Children hacked to death in new China school horror

Seven children and a teacher were hacked to death and at least 20 others injured today at a kindergarten in China’s north-west Shaanxi province.

Seven children and a teacher were hacked to death and at least 20 others injured today at a kindergarten in China’s north-west Shaanxi province.

The shocking attack in the Nanzheng county of Hanzhong city was the latest in a string of attacks on schools.

The killings occurred despite a countrywide increase in security at schools, with additional police and guards posted at school gates.

The official Xinhua News Agency said the attack happened at 8am (1am Irish time).

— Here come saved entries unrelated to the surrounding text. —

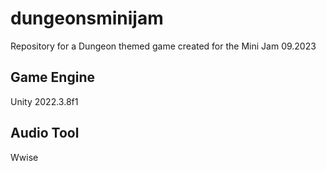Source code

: # dungeonsminijam
Repository for a Dungeon themed game created for the Mini Jam 09.2023


## Game Engine
Unity 2022.3.8f1

## Audio Tool
Wwise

Liu Xiaoming, deputy director of the propaganda department of Hanzhong city, said: “The murderer killed himself afterwards.”

Today’s rampage comes after three attacks at schools and kindergartens late last month left dozens of children injured and raised questions on security and issues of massive social inequalities believed to cause the violence.

A Nanzheng county resident reached by phone said crowds had gathered outside the kindergarten.

He said the attacker was believed to have been a villager surnamed Wu, in his late 40s, who owned the house in which the kindergarten was located.

“I saw him before and he looked quite normal,” said the man, who would identify himself only by his surname, Li.

The attack is the fifth major incident at schools and kindergartens since late March, sparking security fears among parents, officials and education chiefs.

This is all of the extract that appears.